I have math HW and these are the questions i wasn't aware of how to answer... please help.
a)Prove that 4x-y-1=0 is parallel to y=4x-5
b)Show that the points A(3,1), B(5,2) and C(11,5) are collinear
c)Show that the lines y=2x-4 and x+2y-10=0 are perpendicular to one other.
d) Prove that triangle ABC is isoscles given A(3,1), B(-3,7) and C(-1,3)
Thank you!
a) change the first into the form y = mx + b
4x - y - 1 = 0
-y = -4x + 1
y = 4x - 1
the value of m is the same for both equations, so they are parallel
b) find the slope between 2 different line segments.
If the slope is the same, then they are collinear.
c) slope of first is 2
After changing the second to the form y = mx + b, the value of m should be -1/2 to be perpendicular.
d) find the length of the 3 sides using your distance formula
Two of the lines should be the same
a) To prove that the equation 4x - y - 1 = 0 is parallel to the equation y = 4x - 5, we need to show that their slopes are equal. The slope of a linear equation in the form y = mx + b, where m is the slope, is given by the coefficient of x.
First, let's rearrange the equation 4x - y - 1 = 0 to put it in slope-intercept form:
- y = -4x + 1
Divide both sides by -1:
y = 4x - 1
Now we can compare the equations:
The equation y = 4x - 5 has a slope of 4.
The equation y = 4x - 1 also has a slope of 4.
Since both equations have the same slope, they are parallel.
b) To show that the points A(3,1), B(5,2), and C(11,5) are collinear, we can calculate the slopes of the lines formed by any two pairs of these points. If the slopes are equal, the points are collinear.
Let's find the slope of the line passing through points A and B:
slope_AB = (y2 - y1) / (x2 - x1)
= (2 - 1) / (5 - 3)
= 1 / 2
Now, let's find the slope of the line passing through points B and C:
slope_BC = (y3 - y2) / (x3 - x2)
= (5 - 2) / (11 - 5)
= 3 / 6
= 1 / 2
Since the slopes of both lines are equal (slope_AB = slope_BC = 1/2), the points A, B, and C are collinear.
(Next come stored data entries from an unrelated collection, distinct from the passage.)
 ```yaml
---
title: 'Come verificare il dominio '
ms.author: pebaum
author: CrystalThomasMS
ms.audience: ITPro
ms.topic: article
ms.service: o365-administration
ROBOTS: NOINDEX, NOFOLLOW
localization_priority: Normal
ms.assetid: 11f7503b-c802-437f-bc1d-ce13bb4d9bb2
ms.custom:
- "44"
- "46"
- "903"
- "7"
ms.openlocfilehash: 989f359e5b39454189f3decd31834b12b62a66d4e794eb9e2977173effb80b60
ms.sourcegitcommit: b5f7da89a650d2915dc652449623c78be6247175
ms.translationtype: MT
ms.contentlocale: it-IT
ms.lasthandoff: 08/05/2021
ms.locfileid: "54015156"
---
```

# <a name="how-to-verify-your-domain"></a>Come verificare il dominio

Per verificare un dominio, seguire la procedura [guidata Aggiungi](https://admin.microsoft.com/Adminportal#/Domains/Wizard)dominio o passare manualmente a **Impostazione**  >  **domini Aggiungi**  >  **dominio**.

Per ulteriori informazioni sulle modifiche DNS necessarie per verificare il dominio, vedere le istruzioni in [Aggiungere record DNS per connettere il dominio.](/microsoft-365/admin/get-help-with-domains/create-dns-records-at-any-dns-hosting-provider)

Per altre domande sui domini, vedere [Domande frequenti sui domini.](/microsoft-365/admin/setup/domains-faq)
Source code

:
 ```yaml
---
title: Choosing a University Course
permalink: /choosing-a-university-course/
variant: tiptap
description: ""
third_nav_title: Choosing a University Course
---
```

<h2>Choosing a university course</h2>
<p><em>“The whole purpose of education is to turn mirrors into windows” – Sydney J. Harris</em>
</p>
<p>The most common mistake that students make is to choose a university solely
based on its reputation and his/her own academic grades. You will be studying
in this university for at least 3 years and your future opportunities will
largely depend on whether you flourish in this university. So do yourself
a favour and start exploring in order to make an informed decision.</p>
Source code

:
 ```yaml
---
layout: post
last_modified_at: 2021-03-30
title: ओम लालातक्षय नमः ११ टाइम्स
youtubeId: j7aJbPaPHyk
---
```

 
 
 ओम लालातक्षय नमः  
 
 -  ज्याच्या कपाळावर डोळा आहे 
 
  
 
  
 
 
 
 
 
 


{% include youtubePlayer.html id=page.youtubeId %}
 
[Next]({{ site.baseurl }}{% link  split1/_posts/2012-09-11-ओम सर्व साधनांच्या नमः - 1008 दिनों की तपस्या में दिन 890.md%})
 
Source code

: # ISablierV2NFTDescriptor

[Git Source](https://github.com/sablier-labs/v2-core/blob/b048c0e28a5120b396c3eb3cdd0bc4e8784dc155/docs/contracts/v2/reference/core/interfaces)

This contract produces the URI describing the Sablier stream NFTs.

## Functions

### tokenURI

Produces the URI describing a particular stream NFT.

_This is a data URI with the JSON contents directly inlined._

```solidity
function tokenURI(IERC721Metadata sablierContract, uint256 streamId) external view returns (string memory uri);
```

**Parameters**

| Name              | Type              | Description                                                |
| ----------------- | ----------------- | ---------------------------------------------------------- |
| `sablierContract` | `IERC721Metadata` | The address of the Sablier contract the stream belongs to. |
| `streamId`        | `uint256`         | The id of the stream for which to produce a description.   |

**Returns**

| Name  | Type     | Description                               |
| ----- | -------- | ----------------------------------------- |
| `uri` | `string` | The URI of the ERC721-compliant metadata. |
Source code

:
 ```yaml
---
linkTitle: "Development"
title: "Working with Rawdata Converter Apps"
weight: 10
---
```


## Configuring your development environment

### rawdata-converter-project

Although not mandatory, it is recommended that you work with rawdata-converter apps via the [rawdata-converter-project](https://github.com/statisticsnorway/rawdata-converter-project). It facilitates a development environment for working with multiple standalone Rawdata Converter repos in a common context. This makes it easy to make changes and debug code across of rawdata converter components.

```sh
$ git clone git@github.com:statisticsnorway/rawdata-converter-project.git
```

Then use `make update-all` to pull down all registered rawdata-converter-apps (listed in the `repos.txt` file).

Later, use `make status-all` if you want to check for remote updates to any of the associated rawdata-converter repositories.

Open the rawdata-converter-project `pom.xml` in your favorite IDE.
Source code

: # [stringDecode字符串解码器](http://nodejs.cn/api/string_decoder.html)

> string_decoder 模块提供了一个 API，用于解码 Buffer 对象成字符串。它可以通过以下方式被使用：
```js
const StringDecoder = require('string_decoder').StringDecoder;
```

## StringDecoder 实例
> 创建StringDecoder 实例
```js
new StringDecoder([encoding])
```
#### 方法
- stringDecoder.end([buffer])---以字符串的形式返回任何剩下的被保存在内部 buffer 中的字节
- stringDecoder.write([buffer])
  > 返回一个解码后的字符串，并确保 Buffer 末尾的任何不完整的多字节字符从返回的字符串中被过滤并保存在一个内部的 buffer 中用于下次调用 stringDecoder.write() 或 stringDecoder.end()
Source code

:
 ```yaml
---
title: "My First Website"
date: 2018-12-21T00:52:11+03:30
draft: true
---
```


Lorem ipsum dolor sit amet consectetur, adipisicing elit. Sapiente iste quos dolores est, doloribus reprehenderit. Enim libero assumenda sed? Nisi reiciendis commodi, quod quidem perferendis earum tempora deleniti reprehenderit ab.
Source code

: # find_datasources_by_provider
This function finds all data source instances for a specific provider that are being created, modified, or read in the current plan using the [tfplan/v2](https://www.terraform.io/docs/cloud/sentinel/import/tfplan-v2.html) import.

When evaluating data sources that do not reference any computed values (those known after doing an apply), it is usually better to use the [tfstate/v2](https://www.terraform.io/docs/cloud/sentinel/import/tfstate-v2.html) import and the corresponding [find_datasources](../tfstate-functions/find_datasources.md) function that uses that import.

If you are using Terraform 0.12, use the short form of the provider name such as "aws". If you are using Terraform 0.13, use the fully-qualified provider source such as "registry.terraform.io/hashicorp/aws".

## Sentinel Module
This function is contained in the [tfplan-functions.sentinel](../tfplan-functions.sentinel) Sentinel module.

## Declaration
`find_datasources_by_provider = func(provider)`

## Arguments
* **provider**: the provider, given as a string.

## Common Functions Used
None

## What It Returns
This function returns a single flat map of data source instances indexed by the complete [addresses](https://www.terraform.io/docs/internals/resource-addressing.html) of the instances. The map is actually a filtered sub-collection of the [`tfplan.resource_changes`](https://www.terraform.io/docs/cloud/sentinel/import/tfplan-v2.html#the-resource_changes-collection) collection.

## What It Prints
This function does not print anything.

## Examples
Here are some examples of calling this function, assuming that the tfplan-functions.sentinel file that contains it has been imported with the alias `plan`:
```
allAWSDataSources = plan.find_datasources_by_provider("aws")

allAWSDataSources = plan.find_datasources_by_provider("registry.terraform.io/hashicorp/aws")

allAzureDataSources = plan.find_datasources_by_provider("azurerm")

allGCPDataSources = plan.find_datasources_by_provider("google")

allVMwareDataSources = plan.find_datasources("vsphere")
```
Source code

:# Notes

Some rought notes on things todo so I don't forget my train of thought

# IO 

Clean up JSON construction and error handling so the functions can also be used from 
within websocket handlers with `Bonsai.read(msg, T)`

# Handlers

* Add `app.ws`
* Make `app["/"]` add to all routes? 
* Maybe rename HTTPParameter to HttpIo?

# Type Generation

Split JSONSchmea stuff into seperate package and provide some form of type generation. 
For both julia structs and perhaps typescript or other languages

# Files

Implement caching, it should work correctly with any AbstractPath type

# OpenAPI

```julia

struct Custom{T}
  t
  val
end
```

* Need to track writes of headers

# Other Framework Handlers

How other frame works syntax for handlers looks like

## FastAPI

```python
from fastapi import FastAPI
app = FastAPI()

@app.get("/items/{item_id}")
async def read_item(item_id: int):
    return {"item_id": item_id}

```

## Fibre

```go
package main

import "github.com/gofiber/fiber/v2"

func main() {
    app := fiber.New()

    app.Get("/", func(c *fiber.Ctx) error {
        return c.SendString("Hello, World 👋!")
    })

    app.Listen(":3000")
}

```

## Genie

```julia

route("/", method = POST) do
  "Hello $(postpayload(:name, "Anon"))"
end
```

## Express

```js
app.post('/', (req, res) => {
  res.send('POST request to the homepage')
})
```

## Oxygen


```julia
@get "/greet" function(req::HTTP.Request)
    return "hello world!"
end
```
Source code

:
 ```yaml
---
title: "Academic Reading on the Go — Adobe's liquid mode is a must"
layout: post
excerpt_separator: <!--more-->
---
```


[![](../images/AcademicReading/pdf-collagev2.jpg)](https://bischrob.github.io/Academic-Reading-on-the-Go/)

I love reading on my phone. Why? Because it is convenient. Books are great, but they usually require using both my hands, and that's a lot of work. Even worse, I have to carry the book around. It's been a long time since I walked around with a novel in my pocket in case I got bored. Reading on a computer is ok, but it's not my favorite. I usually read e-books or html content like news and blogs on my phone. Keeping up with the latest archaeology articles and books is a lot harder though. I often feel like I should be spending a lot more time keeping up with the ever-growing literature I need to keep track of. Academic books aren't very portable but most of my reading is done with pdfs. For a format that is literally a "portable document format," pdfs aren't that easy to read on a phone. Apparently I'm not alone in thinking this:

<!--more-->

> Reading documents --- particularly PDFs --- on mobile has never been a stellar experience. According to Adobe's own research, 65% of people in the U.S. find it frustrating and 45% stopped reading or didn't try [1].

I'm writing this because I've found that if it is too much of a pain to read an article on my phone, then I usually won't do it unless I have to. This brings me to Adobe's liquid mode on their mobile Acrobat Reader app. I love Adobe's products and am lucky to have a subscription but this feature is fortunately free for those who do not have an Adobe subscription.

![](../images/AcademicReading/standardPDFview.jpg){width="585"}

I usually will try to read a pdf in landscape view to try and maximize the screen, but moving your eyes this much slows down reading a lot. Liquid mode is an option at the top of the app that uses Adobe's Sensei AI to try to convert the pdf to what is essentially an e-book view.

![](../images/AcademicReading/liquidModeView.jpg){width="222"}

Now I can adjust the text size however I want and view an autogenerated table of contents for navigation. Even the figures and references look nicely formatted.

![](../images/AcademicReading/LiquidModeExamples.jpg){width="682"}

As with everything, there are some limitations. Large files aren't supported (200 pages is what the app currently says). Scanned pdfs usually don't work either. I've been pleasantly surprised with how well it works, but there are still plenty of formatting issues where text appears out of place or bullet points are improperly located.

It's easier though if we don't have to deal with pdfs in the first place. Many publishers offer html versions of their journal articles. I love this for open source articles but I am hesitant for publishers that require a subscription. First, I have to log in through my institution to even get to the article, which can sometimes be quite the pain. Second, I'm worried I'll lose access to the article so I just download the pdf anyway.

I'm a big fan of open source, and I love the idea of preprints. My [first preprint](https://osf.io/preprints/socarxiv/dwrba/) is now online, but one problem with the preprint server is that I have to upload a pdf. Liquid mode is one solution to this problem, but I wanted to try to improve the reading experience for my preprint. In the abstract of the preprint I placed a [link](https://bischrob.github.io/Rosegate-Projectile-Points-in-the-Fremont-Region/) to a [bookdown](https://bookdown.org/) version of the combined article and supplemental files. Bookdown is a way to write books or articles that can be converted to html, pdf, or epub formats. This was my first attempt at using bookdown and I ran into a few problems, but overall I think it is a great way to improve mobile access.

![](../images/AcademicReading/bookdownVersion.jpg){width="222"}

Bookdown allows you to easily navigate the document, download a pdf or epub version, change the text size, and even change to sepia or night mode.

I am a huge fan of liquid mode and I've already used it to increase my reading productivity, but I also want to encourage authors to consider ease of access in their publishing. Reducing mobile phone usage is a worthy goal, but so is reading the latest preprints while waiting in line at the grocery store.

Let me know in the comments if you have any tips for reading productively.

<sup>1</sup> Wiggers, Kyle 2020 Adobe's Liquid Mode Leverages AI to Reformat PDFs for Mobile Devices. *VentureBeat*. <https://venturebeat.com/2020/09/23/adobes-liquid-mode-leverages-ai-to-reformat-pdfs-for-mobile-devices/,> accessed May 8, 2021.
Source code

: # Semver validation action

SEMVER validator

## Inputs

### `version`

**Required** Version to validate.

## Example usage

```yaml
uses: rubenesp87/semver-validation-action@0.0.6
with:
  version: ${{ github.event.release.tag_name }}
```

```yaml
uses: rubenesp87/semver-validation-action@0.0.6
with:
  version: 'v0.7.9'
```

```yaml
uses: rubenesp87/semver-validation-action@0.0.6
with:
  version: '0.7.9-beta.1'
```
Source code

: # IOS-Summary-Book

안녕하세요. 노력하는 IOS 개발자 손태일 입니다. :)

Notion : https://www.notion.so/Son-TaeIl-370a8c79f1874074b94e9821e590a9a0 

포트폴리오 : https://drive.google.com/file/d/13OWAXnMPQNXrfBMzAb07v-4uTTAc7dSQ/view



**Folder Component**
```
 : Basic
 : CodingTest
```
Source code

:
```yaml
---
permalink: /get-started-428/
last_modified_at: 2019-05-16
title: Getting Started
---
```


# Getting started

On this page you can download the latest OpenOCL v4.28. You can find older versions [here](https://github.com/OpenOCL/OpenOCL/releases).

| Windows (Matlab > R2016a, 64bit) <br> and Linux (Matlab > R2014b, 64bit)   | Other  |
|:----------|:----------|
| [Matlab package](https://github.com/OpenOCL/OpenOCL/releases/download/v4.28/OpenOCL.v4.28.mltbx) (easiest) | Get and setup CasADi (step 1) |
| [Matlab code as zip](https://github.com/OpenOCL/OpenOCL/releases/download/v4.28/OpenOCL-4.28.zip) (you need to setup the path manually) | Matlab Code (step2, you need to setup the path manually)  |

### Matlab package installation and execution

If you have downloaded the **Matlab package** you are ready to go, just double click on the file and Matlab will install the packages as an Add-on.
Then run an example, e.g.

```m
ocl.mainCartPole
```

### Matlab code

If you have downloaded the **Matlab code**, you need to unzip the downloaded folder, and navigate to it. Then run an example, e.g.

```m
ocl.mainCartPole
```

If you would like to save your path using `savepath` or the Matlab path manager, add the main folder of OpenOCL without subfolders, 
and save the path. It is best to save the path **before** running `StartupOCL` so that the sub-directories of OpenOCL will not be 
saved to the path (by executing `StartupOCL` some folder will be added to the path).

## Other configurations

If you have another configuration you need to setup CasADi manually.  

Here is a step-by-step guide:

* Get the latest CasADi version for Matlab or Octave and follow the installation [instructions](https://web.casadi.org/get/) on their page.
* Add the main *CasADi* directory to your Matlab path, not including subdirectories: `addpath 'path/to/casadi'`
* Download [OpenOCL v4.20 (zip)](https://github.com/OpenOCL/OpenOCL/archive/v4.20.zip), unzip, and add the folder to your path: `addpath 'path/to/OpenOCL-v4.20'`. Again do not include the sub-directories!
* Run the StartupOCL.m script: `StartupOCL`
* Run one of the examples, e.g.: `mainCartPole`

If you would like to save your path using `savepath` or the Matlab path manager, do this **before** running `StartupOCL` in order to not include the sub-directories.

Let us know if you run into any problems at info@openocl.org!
c) To show that the lines y = 2x - 4 and x + 2y - 10 = 0 are perpendicular, we need to check if the product of their slopes is -1.
First, let's put the equation x + 2y - 10 = 0 in slope-intercept form:
2y = -x + 10
y = -(1/2)x + 5
Now we can compare the equations:
The equation y = 2x - 4 has a slope of 2.
The equation y = -(1/2)x + 5 has a slope of -(1/2).
The product of the slopes is 2 * -(1/2) = -1.
Since the product of the slopes is -1, the lines y = 2x - 4 and x + 2y - 10 = 0 are perpendicular.
d) To prove that triangle ABC, with vertices A(3,1), B(-3,7), and C(-1,3), is isosceles, we need to show that at least two of the sides have equal lengths.
Let's calculate the distances between each pair of points:
Distance between points A and B:
d_ab = √[(x2 - x1)^2 + (y2 - y1)^2]
= √[(-3 - 3)^2 + (7 - 1)^2]
= √[(-6)^2 + (6)^2]
= √[36 + 36]
= √72
= 6√2
Distance between points B and C:
d_bc = √[(x2 - x1)^2 + (y2 - y1)^2]
= √[(-1 - (-3))^2 + (3 - 7)^2]
= √[2^2 + (-4)^2]
= √[4 + 16]
= √20
= 2√5
Distance between points C and A:
d_ca = √[(x2 - x1)^2 + (y2 - y1)^2]
= √[(3 - (-1))^2 + (1 - 3)^2]
= √[4^2 + (-2)^2]
= √[16 + 4]
= √20
= 2√5
Since d_bc = d_ca, triangle ABC is isosceles because two of its sides have equal lengths.